### Exercise requirements
Please report, as a single number with no other text, how many lines of the listing contain "location".
***
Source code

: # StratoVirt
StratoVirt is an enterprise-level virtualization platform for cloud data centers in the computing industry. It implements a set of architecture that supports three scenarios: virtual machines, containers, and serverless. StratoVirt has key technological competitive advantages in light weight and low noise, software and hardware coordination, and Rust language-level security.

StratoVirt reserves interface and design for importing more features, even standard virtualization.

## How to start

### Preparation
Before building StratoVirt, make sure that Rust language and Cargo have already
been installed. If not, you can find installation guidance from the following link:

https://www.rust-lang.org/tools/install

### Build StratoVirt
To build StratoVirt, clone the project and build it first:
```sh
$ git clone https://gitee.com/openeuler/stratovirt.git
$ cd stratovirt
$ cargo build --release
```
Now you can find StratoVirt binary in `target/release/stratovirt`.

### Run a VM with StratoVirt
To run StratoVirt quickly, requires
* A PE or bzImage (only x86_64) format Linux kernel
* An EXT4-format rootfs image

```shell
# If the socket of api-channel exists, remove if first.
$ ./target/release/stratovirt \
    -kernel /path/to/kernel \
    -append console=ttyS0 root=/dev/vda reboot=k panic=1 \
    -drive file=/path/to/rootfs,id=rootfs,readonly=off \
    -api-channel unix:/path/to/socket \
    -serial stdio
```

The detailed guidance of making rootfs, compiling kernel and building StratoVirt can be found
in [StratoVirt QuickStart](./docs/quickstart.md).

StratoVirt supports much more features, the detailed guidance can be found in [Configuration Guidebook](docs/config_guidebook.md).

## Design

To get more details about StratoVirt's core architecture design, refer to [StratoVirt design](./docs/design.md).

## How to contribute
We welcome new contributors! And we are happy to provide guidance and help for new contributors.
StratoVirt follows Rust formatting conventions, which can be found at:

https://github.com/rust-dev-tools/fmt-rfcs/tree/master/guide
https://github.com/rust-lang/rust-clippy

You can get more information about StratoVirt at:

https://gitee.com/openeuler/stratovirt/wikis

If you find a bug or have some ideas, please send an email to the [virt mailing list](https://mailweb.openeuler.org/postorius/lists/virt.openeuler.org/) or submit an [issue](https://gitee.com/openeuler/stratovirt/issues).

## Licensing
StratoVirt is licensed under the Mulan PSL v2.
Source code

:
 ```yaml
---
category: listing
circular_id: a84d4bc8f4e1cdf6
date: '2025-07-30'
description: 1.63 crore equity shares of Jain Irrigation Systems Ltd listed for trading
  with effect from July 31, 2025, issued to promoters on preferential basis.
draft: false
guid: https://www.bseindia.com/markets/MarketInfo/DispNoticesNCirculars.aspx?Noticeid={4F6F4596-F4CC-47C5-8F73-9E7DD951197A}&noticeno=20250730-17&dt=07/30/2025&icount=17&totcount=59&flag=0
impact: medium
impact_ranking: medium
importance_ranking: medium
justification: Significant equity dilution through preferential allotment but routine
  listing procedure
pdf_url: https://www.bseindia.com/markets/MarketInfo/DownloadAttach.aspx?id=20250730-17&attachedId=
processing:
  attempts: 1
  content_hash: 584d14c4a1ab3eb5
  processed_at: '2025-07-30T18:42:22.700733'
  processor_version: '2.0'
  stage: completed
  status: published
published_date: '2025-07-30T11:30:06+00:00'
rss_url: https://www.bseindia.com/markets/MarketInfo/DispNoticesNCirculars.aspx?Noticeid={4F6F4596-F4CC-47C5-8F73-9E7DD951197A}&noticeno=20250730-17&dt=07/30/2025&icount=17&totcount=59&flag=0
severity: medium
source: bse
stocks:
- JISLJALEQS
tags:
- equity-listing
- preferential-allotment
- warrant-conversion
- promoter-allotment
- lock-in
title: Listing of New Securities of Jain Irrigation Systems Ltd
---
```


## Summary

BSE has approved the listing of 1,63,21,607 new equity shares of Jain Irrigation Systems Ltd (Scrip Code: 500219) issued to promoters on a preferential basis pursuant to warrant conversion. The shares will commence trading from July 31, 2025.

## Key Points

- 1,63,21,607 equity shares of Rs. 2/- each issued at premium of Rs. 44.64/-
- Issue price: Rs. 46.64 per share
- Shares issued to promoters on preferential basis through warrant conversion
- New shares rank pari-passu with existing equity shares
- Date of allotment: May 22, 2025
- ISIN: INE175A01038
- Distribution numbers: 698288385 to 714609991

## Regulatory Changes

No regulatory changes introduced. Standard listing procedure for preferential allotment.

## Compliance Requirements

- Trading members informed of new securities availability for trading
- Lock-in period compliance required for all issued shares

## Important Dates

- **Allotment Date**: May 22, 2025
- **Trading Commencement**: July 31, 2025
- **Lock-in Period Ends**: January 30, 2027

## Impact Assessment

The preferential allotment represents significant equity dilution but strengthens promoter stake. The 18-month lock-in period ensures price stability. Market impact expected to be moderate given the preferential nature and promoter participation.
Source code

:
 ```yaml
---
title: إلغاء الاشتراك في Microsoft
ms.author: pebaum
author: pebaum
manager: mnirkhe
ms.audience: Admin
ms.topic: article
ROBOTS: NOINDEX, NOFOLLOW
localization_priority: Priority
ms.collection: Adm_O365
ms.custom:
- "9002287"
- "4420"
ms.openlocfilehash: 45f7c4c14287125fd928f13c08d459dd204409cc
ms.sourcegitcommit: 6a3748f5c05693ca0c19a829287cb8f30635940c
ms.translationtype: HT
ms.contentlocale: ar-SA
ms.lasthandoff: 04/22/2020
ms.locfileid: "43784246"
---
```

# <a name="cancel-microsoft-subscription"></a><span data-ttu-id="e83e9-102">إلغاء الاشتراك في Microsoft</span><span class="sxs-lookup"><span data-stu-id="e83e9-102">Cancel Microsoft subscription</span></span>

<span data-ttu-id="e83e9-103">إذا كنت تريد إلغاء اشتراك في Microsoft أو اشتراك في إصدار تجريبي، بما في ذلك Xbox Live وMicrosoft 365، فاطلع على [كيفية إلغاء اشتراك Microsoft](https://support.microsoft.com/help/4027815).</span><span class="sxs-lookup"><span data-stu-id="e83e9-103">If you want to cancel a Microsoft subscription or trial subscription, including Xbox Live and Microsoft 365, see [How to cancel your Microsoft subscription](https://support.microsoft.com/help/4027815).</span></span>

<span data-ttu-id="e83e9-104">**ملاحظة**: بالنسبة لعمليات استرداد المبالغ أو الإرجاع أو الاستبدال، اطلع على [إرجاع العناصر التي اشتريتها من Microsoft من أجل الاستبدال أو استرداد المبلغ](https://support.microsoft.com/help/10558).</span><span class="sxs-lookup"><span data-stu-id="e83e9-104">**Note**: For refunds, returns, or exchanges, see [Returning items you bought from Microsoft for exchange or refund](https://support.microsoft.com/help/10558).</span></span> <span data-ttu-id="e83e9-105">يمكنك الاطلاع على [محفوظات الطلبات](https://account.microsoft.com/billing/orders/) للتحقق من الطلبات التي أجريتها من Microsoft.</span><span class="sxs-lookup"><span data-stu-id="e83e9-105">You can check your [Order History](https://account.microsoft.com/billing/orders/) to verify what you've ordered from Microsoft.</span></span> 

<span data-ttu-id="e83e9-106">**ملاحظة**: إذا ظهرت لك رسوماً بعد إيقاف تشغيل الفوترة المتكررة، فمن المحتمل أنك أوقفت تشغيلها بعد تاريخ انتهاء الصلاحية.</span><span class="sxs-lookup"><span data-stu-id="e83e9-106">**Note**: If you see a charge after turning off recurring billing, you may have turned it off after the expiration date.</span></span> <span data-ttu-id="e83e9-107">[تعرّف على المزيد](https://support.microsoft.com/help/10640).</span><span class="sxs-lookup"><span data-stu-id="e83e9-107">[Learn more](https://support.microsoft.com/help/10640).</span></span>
***
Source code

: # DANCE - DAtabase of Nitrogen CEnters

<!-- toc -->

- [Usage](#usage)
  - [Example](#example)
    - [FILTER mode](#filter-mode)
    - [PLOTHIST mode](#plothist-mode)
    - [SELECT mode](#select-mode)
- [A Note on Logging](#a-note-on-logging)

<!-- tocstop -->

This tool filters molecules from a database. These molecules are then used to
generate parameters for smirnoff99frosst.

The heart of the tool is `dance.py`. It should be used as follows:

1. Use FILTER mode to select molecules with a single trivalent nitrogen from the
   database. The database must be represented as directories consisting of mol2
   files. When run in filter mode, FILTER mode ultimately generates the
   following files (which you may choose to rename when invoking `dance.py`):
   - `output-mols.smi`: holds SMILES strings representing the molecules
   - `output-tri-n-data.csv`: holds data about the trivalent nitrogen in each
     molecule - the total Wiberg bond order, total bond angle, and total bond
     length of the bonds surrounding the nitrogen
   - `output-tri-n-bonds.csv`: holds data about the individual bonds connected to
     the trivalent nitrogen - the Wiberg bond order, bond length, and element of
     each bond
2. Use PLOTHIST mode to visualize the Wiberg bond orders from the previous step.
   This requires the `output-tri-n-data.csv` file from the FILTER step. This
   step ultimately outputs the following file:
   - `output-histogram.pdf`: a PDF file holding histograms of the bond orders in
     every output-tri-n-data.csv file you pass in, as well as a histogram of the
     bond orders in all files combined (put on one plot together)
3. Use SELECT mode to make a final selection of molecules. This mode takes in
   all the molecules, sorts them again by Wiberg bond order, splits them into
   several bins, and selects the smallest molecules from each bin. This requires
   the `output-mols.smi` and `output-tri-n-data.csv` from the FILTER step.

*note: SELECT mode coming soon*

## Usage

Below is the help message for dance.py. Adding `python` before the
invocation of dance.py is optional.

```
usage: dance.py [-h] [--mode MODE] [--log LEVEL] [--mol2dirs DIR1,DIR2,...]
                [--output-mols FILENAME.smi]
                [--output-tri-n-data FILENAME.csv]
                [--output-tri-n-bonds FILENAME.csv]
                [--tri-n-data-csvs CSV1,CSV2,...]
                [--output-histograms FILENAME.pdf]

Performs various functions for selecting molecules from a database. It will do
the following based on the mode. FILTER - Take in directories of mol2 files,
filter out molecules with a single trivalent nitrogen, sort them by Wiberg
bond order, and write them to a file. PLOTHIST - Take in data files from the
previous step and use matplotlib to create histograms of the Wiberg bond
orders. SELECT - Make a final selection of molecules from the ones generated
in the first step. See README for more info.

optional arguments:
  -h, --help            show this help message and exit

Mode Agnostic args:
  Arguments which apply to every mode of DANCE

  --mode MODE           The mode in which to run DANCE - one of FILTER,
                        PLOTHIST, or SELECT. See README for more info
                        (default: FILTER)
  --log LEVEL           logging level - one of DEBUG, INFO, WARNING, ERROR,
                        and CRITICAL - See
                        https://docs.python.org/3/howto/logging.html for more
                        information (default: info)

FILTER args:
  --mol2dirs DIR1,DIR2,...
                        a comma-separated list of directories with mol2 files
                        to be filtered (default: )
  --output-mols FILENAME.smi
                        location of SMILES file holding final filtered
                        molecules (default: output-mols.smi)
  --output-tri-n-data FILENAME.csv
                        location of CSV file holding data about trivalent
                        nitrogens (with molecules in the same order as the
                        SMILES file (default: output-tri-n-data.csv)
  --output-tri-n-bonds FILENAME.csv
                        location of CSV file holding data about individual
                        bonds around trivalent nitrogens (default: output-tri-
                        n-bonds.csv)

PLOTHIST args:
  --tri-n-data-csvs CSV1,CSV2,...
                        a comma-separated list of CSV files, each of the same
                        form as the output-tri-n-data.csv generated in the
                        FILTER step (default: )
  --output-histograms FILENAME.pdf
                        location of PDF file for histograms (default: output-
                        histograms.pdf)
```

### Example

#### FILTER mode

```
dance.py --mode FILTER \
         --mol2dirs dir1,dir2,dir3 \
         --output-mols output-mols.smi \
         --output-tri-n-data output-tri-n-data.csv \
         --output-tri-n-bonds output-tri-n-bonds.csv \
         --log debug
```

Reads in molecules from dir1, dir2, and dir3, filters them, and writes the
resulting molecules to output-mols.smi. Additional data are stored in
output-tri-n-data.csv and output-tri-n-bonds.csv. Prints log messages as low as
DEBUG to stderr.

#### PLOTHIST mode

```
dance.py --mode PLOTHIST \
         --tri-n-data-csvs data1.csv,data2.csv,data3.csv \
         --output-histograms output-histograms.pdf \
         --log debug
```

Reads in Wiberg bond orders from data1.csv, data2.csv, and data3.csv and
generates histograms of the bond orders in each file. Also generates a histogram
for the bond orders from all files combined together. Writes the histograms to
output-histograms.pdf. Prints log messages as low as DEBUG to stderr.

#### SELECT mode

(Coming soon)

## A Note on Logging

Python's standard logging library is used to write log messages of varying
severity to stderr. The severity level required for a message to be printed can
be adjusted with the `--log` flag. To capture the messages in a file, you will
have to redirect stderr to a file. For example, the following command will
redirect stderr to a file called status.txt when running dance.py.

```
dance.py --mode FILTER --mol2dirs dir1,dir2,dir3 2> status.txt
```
***
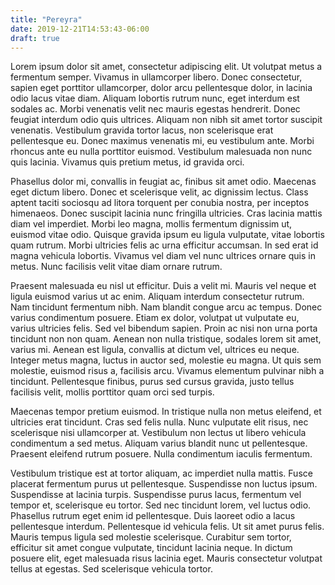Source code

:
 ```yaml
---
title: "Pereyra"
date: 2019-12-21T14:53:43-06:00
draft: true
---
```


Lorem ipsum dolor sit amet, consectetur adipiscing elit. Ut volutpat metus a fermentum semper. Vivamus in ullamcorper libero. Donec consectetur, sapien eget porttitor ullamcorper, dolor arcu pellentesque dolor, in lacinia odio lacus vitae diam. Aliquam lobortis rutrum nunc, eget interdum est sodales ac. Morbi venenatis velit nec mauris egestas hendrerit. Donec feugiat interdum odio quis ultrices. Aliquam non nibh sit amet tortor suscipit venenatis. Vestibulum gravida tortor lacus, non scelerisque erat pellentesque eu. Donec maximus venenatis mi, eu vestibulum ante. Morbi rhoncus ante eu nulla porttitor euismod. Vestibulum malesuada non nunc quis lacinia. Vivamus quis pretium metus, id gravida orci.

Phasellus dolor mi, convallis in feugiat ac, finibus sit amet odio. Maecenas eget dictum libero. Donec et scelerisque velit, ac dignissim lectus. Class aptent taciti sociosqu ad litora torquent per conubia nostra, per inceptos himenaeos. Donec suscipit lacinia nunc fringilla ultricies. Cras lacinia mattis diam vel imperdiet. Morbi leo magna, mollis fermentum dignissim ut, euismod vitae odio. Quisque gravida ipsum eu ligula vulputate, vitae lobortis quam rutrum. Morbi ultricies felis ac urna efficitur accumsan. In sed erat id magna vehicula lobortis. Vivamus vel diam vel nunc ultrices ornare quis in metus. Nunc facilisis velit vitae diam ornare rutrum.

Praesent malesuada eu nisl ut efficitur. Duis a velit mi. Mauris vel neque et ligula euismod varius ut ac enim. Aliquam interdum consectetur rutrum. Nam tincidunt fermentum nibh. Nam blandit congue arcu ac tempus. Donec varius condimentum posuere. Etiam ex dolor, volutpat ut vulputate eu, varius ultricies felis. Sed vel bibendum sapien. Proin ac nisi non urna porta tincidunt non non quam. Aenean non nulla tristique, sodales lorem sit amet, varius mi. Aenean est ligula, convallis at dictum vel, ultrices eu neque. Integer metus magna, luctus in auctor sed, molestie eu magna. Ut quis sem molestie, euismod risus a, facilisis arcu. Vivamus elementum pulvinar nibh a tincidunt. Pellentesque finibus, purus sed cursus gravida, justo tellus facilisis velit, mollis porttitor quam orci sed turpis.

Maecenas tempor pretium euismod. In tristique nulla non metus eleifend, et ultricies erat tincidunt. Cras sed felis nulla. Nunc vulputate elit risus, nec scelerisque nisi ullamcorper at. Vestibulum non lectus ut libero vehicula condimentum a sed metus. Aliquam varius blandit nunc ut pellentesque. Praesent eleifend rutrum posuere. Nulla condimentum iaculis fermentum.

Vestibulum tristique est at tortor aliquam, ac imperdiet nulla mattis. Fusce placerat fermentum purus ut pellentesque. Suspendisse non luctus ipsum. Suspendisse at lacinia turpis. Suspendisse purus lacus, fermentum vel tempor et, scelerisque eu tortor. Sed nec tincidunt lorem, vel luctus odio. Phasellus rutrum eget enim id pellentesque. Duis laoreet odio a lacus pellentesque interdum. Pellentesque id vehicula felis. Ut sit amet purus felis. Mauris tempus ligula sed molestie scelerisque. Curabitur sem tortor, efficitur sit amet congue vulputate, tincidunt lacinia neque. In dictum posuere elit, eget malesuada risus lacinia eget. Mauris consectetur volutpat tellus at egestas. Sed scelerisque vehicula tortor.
***
### Answer space
4